There exist NO such values for a,b,c such that A*A' == eye(3).
Look carefully at A*A'.
vpa(A*A')
ans =
[ 1.00232666, 0.2193*conj(a) - 0.20885823, 0.2193*conj(b) + 0.1864*conj(c) - 0.17691705]
[ 0.2193*a - 0.20885823, a*conj(a) + 0.04635209, a*conj(b) - 0.016*conj(c) + 0.03961215]
[ 0.2193*b + 0.1864*c - 0.17691705, b*conj(a) - 0.016*c + 0.03961215, b*conj(b) + c*conj(c) + 0.03404025]
What is the (1,1) element of that matrix? 1.0023266. Which must be exactly 1, yet that is not a function of a, b or c at all.
Next, consider the (2,1) element. Here we will learn that
0.2193*a - 0.20885823 == 0
which implies
a = 0.20885823/0.2193 = 0.95239
But then we see from the (2,2) element that
a*a' + 0.04635209
ans =
0.95339
which must be 1, not 0.95...
I can go on, but as I said, there are no values for a, b, and c that will yield the identity matrix, at all closely. There are cetainly no such values that will be accurate to 4 significant digits.
One important thing to learn from this is you should strongly avoid those short, 4 digit approximations to numbers. If you were to perturb the numeric values in A, you might be able to find a solution.
An alternative is to identify IF there is some set of valiues for a,b,c such that the product is as close as possible to eye(3).

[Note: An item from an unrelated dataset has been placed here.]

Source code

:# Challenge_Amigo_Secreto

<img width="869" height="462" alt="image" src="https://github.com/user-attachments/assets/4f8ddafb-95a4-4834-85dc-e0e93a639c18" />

Afun = @(a,b,c) [0.2193 0.1864 0.9589; a -0.0160 -0.2147 ;b c -0.1845];
obj = @(abc) Afun(abc(1),abc(2),abc(3))*Afun(abc(1),abc(2),abc(3))' - eye(3);
abc = lsqnonlin(obj,[1 1 1])
abc = lsqnonlin(obj,[1 1 1])
Local minimum found.
Optimization completed because the size of the gradient is less than
the value of the optimality tolerance.
<stopping criteria details>
abc =
0.97595 -0.02467 0.98244
So a solution was found. How close did we come to a valid solution?
obj(abc)
ans =
0.0023267 0.005168 0.00080037
0.005168 -0.0011659 -0.00018376
0.00080037 -0.00018376 -0.00015485
If that was all zeros, to within +/-0.0001, then I would say a solution reasonably exists, and the problem was merely that you gave only approximate values for the constant terms in your matrix. Since those errors are too large by as much as a factor of 50:1, that suggests those numbers are inaccurate by more than just the rounding error out at the 4th decimal digit.
I suppose, with some additional effort, we could next find the smallest perturbations to the original matrix A such that an exact solution exists.